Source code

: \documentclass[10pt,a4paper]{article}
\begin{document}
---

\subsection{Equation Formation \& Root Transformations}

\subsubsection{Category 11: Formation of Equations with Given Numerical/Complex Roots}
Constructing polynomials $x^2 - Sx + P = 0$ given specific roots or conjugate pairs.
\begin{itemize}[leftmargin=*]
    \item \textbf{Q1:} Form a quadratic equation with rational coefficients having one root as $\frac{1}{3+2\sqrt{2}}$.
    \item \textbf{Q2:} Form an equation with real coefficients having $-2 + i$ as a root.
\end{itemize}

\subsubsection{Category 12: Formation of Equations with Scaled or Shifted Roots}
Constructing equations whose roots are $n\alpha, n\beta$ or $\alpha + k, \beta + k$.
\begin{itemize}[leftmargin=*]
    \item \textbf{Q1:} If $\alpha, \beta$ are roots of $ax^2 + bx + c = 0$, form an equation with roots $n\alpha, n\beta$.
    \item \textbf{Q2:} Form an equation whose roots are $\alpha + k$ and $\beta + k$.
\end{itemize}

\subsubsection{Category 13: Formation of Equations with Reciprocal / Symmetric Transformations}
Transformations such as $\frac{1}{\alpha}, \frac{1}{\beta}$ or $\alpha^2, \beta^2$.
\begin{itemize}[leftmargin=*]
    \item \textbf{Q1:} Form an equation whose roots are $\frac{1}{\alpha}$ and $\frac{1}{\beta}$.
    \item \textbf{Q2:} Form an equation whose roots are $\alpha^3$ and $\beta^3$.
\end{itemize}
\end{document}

## What is needed:
Search the listing above for the word "frac", and copy every line that has it.

## Written solution:
    \item \textbf{Q1:} Form a quadratic equation with rational coefficients having one root as $\frac{1}{3+2\sqrt{2}}$.
Transformations such as $\frac{1}{\alpha}, \frac{1}{\beta}$ or $\alpha^2, \beta^2$.
    \item \textbf{Q1:} Form an equation whose roots are $\frac{1}{\alpha}$ and $\frac{1}{\beta}$.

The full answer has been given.